▶ [YOUR OBJECTIVE] First find the line containing "Lama eksekusi untuk" in the data, then set it down exactly along with every line after it, through the last.

GIVEN DATA below:

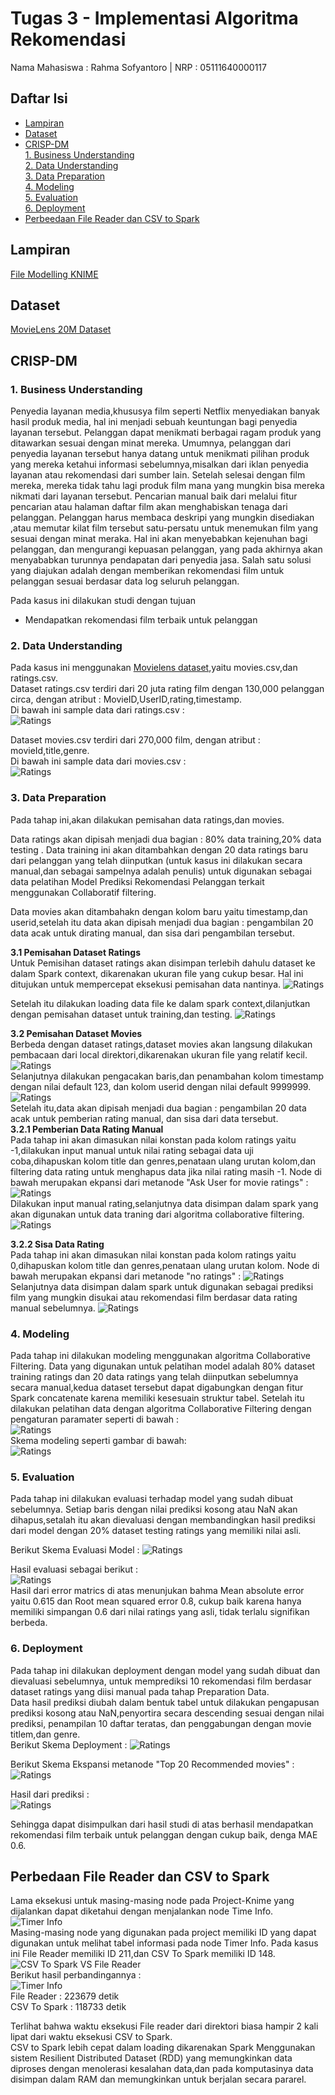 # Tugas 3 - Implementasi Algoritma Rekomendasi
Nama Mahasiswa : Rahma Sofyantoro | NRP : 05111640000117  


## Daftar Isi  
- [Lampiran](#Lampiran)   
- [Dataset](#Dataset)   
- [CRISP-DM](#CRISP-DM)   
   [1. Business Understanding](#1-business-understanding)   
   [2. Data Understanding](#2-data-understanding)   
   [3. Data Preparation](#3-data-preparation)   
   [4. Modeling](#4-modeling)   
   [5. Evaluation](#5-evaluation)   
   [6. Deployment](#6-Deployment)   
- [Perbeedaan File Reader dan CSV to Spark ](#Perbedaan-File-Reader-dan-CSV-to-Spark)   

## Lampiran
[File Modelling KNIME](https://hub.knime.com/knime/spaces/Examples/latest/10_Big_Data/02_Spark_Executor/10_Recommendation_Engine_w_Spark_Collaborative_Filtering)

## Dataset
[MovieLens 20M Dataset](https://grouplens.org/datasets/movielens) 

## CRISP-DM
### 1. Business Understanding
Penyedia layanan media,khususya film seperti Netflix menyediakan banyak hasil produk media, hal ini menjadi sebuah keuntungan bagi penyedia layanan tersebut. 
Pelanggan dapat menikmati berbagai ragam produk yang ditawarkan sesuai dengan minat mereka.
Umumnya, pelanggan dari penyedia layanan tersebut hanya datang untuk menikmati pilihan 
produk yang mereka ketahui informasi sebelumnya,misalkan dari iklan penyedia layanan
atau rekomendasi dari sumber lain. Setelah selesai dengan film mereka, 
mereka tidak tahu lagi produk film mana yang mungkin bisa mereka nikmati dari layanan tersebut. 
Pencarian manual baik dari melalui fitur pencarian atau halaman daftar film 
akan menghabiskan tenaga dari pelanggan. Pelanggan harus membaca deskripi 
yang mungkin disediakan ,atau memutar kilat film tersebut satu-persatu untuk menemukan film yang
sesuai dengan minat meraka. Hal ini akan menyebabkan kejenuhan bagi pelanggan, 
dan mengurangi kepuasan pelanggan, yang pada akhirnya akan menyababkan turunnya pendapatan dari penyedia jasa. Salah satu solusi yang diajukan adalah dengan memberikan rekomendasi 
film untuk pelanggan sesuai berdasar data log seluruh pelanggan.
 
 Pada kasus ini dilakukan studi dengan tujuan
 - Mendapatkan rekomendasi film terbaik untuk pelanggan
 
### 2. Data Understanding
Pada kasus ini menggunakan [Movielens dataset](https://grouplens.org/datasets/movielens/),yaitu movies.csv,dan ratings.csv.   
Dataset ratings.csv terdiri dari 20 juta rating film dengan 130,000 pelanggan circa,
dengan atribut : MovieID,UserID,rating,timestamp.    
Di bawah ini sample data dari ratings.csv :   
![Ratings](assets/2.2.JPG)   
   
Dataset movies.csv terdiri dari 270,000 film, dengan atribut : movieId,title,genre.   
Di bawah ini sample data dari movies.csv :   
![Ratings](assets/2.1.JPG)   

### 3. Data Preparation
Pada tahap ini,akan dilakukan pemisahan data ratings,dan movies.   
   
Data ratings akan dipisah menjadi dua bagian : 80% data training,20% data testing
. Data training ini akan ditambahkan dengan 20 data ratings baru dari pelanggan yang telah diinputkan (untuk kasus ini dilakukan secara manual,dan sebagai sampelnya adalah penulis) untuk digunakan sebagai data pelatihan Model Prediksi Rekomendasi Pelanggan terkait menggunakan Collaboratif filtering.   
   
Data movies akan ditambahakn dengan kolom baru yaitu timestamp,dan userid,setelah itu
data akan dipisah menjadi dua bagian : pengambilan 20 data acak untuk dirating manual, dan sisa dari pengambilan tersebut.
    
**3.1 Pemisahan Dataset Ratings**   
Untuk Pemisihan dataset ratings akan disimpan terlebih dahulu dataset ke dalam Spark context, dikarenakan ukuran file yang cukup besar. Hal ini ditujukan untuk mempercepat eksekusi pemisahan data nantinya.
![Ratings](assets/3.1.1.gif)   

Setelah itu dilakukan loading data file ke dalam spark context,dilanjutkan dengan pemisahan dataset untuk training,dan testing.
![Ratings](assets/3.1.2.gif)   

**3.2 Pemisahan Dataset Movies**   
Berbeda dengan dataset ratings,dataset movies akan langsung dilakukan pembacaan dari local direktori,dikarenakan ukuran file yang relatif kecil. 
![Ratings](assets/3.2.1.gif)   
Selanjutnya dilakukan pengacakan baris,dan penambahan kolom timestamp dengan nilai default 123, dan kolom userid dengan nilai default 9999999.
![Ratings](assets/3.2.2.gif)   
Setelah itu,data akan dipisah menjadi dua bagian : pengambilan 20 data acak untuk pemberian rating manual, dan sisa dari data tersebut.   
**3.2.1 Pemberian Data Rating Manual**   
Pada tahap ini akan dimasukan nilai konstan pada kolom ratings yaitu -1,dilakukan input manual untuk nilai rating sebagai data uji coba,dihapuskan kolom title dan genres,penataan ulang urutan kolom,dan filtering data rating untuk menghapus data jika nilai rating masih -1.
Node di bawah merupakan ekpansi dari metanode "Ask User for movie ratings" :
![Ratings](assets/3.2.1.1.JPG)   
Dilakukan input manual rating,selanjutnya data disimpan dalam spark yang akan digunakan untuk data traning dari algoritma collaborative filtering.
![Ratings](assets/3.2.1.2.gif)   
   
**3.2.2 Sisa Data Rating**   
Pada tahap ini akan dimasukan nilai konstan pada kolom ratings yaitu 0,dihapuskan kolom title dan genres,penataan ulang urutan kolom. Node di bawah merupakan ekpansi dari metanode "no ratings" :
![Ratings](assets/3.2.2.1.JPG)   
Selanjutnya data disimpan dalam spark untuk digunakan sebagai prediksi film yang mungkin disukai atau rekomendasi film berdasar data rating manual sebelumnya.
![Ratings](assets/3.2.2.2.gif)   

### 4. Modeling
Pada tahap ini dilakukan modeling menggunakan algoritma Collaborative Filtering.
Data yang digunakan untuk pelatihan model adalah 80% dataset training ratings dan 20 data ratings yang telah diinputkan sebelumnya secara manual,kedua dataset tersebut dapat digabungkan dengan fitur Spark concatenate karena memiliki kesesuain struktur tabel.
Setelah itu dilakukan pelatihan data dengan algoritma Collaborative Filtering dengan pengaturan paramater seperti di bawah :   
![Ratings](assets/4.1.JPG)   
Skema modeling seperti gambar di bawah:   
![Ratings](assets/4.2.JPG)   

### 5. Evaluation  
Pada tahap ini dilakukan evaluasi terhadap model yang sudah dibuat sebelumnya.
Setiap baris dengan nilai prediksi kosong atau NaN akan dihapus,setalah itu akan dievaluasi dengan membandingkan hasil prediksi dari model dengan 20% dataset testing ratings yang memiliki nilai asli.   

Berikut Skema Evaluasi Model :
![Ratings](assets/5.1.JPG)   
   
Hasil evaluasi sebagai berikut :   
![Ratings](assets/5.2.JPG)   
Hasil dari error matrics di atas menunjukan bahma Mean absolute error yaitu 0.615 dan Root mean squared error 0.8, cukup baik karena hanya memiliki simpangan 0.6 dari nilai ratings yang asli, tidak terlalu signifikan berbeda.
### 6. Deployment  
Pada tahap ini dilakukan deployment dengan model yang sudah dibuat dan dievaluasi sebelumnya, untuk memprediksi 10 rekomendasi film berdasar dataset ratings yang diisi manual pada tahap Preparation Data.   
Data hasil prediksi diubah dalam bentuk tabel untuk dilakukan pengapusan prediksi kosong atau NaN,penyortira secara descending sesuai dengan nilai prediksi, penampilan 10 daftar teratas,
dan penggabungan dengan movie titlem,dan genre.   
Berikut Skema Deployment :
![Ratings](assets/6.1.JPG)   
   
Berikut Skema Ekspansi metanode "Top 20 Recommended movies" :
![Ratings](assets/6.2.JPG)   

Hasil dari prediksi :   
![Ratings](assets/6.3.gif)   

Sehingga dapat disimpulkan dari hasil studi di atas berhasil mendapatkan rekomendasi film terbaik untuk pelanggan dengan cukup baik, denga MAE 0.6.   
   
## Perbedaan File Reader dan CSV to Spark   
Lama eksekusi untuk masing-masing node pada Project-Knime yang dijalankan dapat diketahui dengan menjalankan node Time Info.   
![Timer Info](assets/7.1.JPG)   
Masing-masing node yang digunakan pada project memiliki ID yang dapat digunakan untuk melihat tabel informasi pada node Timer Info.
Pada kasus ini File Reader memiliki ID 211,dan CSV To Spark memiliki ID 148.   
![CSV To Spark VS File Reader](assets/7.2.gif)   
Berikut hasil perbandingannya :   
![Timer Info](assets/7.3.JPG)   
File Reader : 223679 detik   
CSV To Spark : 118733 detik
   
Terlihat bahwa waktu eksekusi File reader dari direktori biasa hampir 2 kali lipat dari waktu eksekusi CSV to Spark.   
CSV to Spark lebih cepat dalam loading dikarenakan Spark Menggunakan sistem Resilient Distributed Dataset (RDD) yang memungkinkan 
data diproses dengan menolerasi kesalahan data,dan pada komputasinya data disimpan dalam RAM dan memungkinkan untuk berjalan secara pararel.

End of GIVEN DATA.

▶ [WRITTEN RESPONSE]
Lama eksekusi untuk masing-masing node pada Project-Knime yang dijalankan dapat diketahui dengan menjalankan node Time Info.   
![Timer Info](assets/7.1.JPG)   
Masing-masing node yang digunakan pada project memiliki ID yang dapat digunakan untuk melihat tabel informasi pada node Timer Info.
Pada kasus ini File Reader memiliki ID 211,dan CSV To Spark memiliki ID 148.   
![CSV To Spark VS File Reader](assets/7.2.gif)   
Berikut hasil perbandingannya :   
![Timer Info](assets/7.3.JPG)   
File Reader : 223679 detik   
CSV To Spark : 118733 detik
   
Terlihat bahwa waktu eksekusi File reader dari direktori biasa hampir 2 kali lipat dari waktu eksekusi CSV to Spark.   
CSV to Spark lebih cepat dalam loading dikarenakan Spark Menggunakan sistem Resilient Distributed Dataset (RDD) yang memungkinkan 
data diproses dengan menolerasi kesalahan data,dan pada komputasinya data disimpan dalam RAM dan memungkinkan untuk berjalan secara pararel.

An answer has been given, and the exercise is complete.